Find users that have ALL categories
Is this the most efficient way to write this query? Id like to get a
list of users that have the categories 1, 2, and 3?
SELECT user_id FROM user_categories WHERE category_id IN (1,2,3) GROUP
BY user_id HAVING COUNT(*) = 3
users_categories (user_id, category_id)
1 | 1
1 | 2
1 | 3
2 | 1
2 | 2
3 | 1
4 | 1
4 | 2
4 | 3
The result should produce 1 & 4.
On Wed, Jun 30, 2010 at 12:11:35AM -0700, Nick wrote:
Is this the most efficient way to write this query?
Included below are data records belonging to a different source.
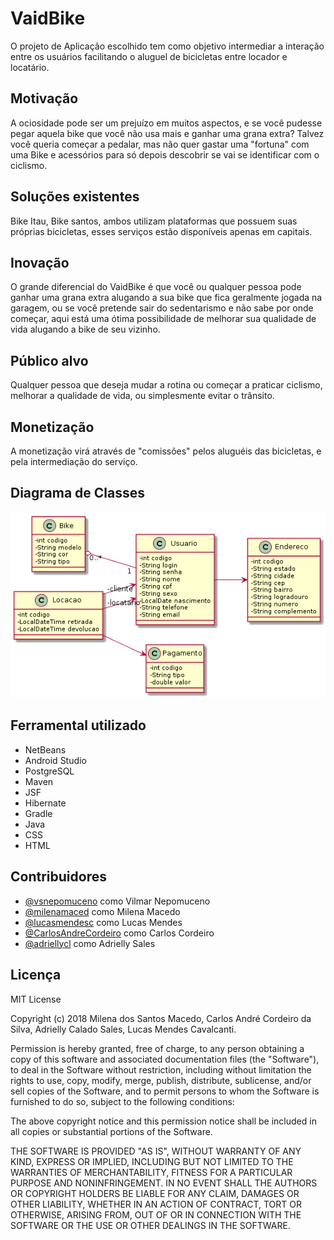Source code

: ﻿# VaidBike
O projeto de Aplicação escolhido tem como objetivo intermediar a interação
entre os usuários facilitando o aluguel de bicicletas entre locador e
locatário.

## Motivação
A ociosidade pode ser um prejuízo em muitos aspectos, e se você pudesse pegar
aquela bike que você não usa mais e ganhar uma grana extra?
Talvez você queria começar a pedalar, mas não quer gastar uma "fortuna" com
uma Bike e acessórios para só depois descobrir se vai se identificar com o
ciclismo.

## Soluções existentes
Bike Itau, Bike santos, ambos utilizam plataformas que possuem suas próprias
bicicletas, esses serviços estão disponíveis apenas em capitais.

## Inovação
O grande diferencial do VaidBike é que você ou qualquer pessoa pode ganhar
uma grana extra alugando a sua bike que fica geralmente jogada na garagem, ou
se você pretende sair do sedentarismo e não sabe por onde começar, aqui está
uma ótima possibilidade de melhorar sua qualidade de vida alugando a bike de
seu vizinho.

## Público alvo
Qualquer pessoa que deseja mudar a rotina ou começar a praticar ciclismo,
melhorar a qualidade de vida, ou simplesmente evitar o trânsito.

## Monetização
A monetização virá através de "comissões" pelos aluguéis das bicicletas, e
pela intermediação do serviço.

## Diagrama de Classes
![DiagramaClasse](docs/uml/vaidbike-classes.png)

## Ferramental utilizado
- NetBeans
- Android Studio
- PostgreSQL
- Maven
- JSF
- Hibernate
- Gradle
- Java
- CSS
- HTML

## Contribuidores
- [@vsnepomuceno](https://github.com/vsnepomuceno) como Vilmar Nepomuceno
- [@milenamaced](https://github.com/milenamaced) como Milena Macedo
- [@lucasmendesc](https://github.com/lucasmendesc)  como Lucas Mendes
- [@CarlosAndreCordeiro](https://github.com/CarlosAndreCordeiro) como Carlos
 Cordeiro
- [@adriellycl](https://github.com/adriellycl) como Adrielly Sales


## Licença
MIT License

Copyright (c) 2018 Milena dos Santos Macedo, Carlos André Cordeiro da Silva,
Adrielly Calado Sales, Lucas Mendes Cavalcanti.

Permission is hereby granted, free of charge, to any person obtaining a copy
of this software and associated documentation files (the "Software"), to deal
in the Software without restriction, including without limitation the rights
to use, copy, modify, merge, publish, distribute, sublicense, and/or sell
copies of the Software, and to permit persons to whom the Software is
furnished to do so, subject to the following conditions:

The above copyright notice and this permission notice shall be included in
all copies or substantial portions of the Software.

THE SOFTWARE IS PROVIDED "AS IS", WITHOUT WARRANTY OF ANY KIND, EXPRESS OR
IMPLIED, INCLUDING BUT NOT LIMITED TO THE WARRANTIES OF MERCHANTABILITY,
FITNESS FOR A PARTICULAR PURPOSE AND NONINFRINGEMENT. IN NO EVENT SHALL THE
AUTHORS OR COPYRIGHT HOLDERS BE LIABLE FOR ANY CLAIM, DAMAGES OR OTHER
LIABILITY, WHETHER IN AN ACTION OF CONTRACT, TORT OR OTHERWISE, ARISING FROM,
OUT OF OR IN CONNECTION WITH THE SOFTWARE OR THE USE OR OTHER DEALINGS IN THE
SOFTWARE.
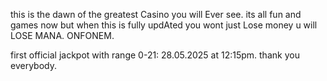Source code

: this is the dawn of the greatest Casino you will Ever see. its all fun and games now but when this is fully updAted you wont just Lose money u will LOSE MANA. ONFONEM.

first official jackpot with range 0-21: 28.05.2025 at 12:15pm. thank you everybody.

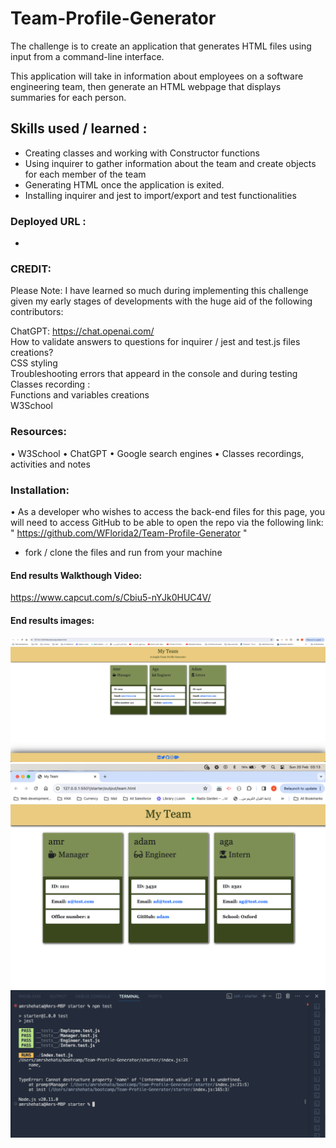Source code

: # Team-Profile-Generator

The challenge is to create an application that generates HTML files using input from a command-line interface.

This application will take in information about employees on a software engineering team, then generate an HTML webpage that displays summaries for each person.  

## Skills used / learned :
- Creating classes and working with Constructor functions
- Using inquirer to gather information about the team and create objects for each member of the team
- Generating HTML once the application is exited.
- Installing inquirer and jest to import/export and test functionalities

### Deployed URL : 
- 

### CREDIT:
Please Note: I have learned so much during implementing this challenge given my early stages of developments with the huge aid of the following contributors:

ChatGPT: https://chat.openai.com/  
How to validate answers to questions for inquirer / jest and test.js files creations?  
CSS styling  
Troubleshooting errors that appeard in the console and during testing  
Classes recording :  
Functions and variables creations  
W3School  

### Resources:
• W3School • ChatGPT • Google search engines • Classes recordings, activities and notes

### Installation:  
• As a developer who wishes to access the back-end files for this page, you will need to access GitHub to be able to open the repo via the following link: " https://github.com/WFlorida2/Team-Profile-Generator "
* fork / clone the files and run from your machine

#### End results Walkthough Video:

https://www.capcut.com/s/Cbiu5-nYJk0HUC4V/

#### End results images:

![End product1](assets/images/endResult.png) 
![End product2](assets/images/endResult2.png)
![End product3](assets/images/testResults.png)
Id like to get a
list of users that have the categories 1, 2, and 3?SELECT user_id FROM user_categories WHERE category_id IN (1,2,3) GROUP
BY user_id HAVING COUNT(*) = 3users_categories (user_id, category_id)
1 | 1
1 | 2
1 | 3
2 | 1
2 | 2
3 | 1
4 | 1
4 | 2
4 | 3The result should produce 1 & 4.
The above method depends on (user_id, category_id) being unique, and
excludes users with, say, categories 1, 2, 3 and 4. Are you sure that
that latter is what you want?
This is, I believe, a little clearer as to what it's actually doing,
and doesn't exclude user_ids with more matches:
SELECT user_id
FROM user_categories
GROUP BY user_id
HAVING array_agg(category_id) @> ARRAY[1,2,3]
ORDER BY user_id; /* Not really needed, but could be handy */
In 9.0, you'll be able to use the following to get only exact matches:
SELECT user_id
FROM user_categories
GROUP BY user_id
HAVING array_agg(category_id ORDER BY category_id) = ARRAY[1,2,3]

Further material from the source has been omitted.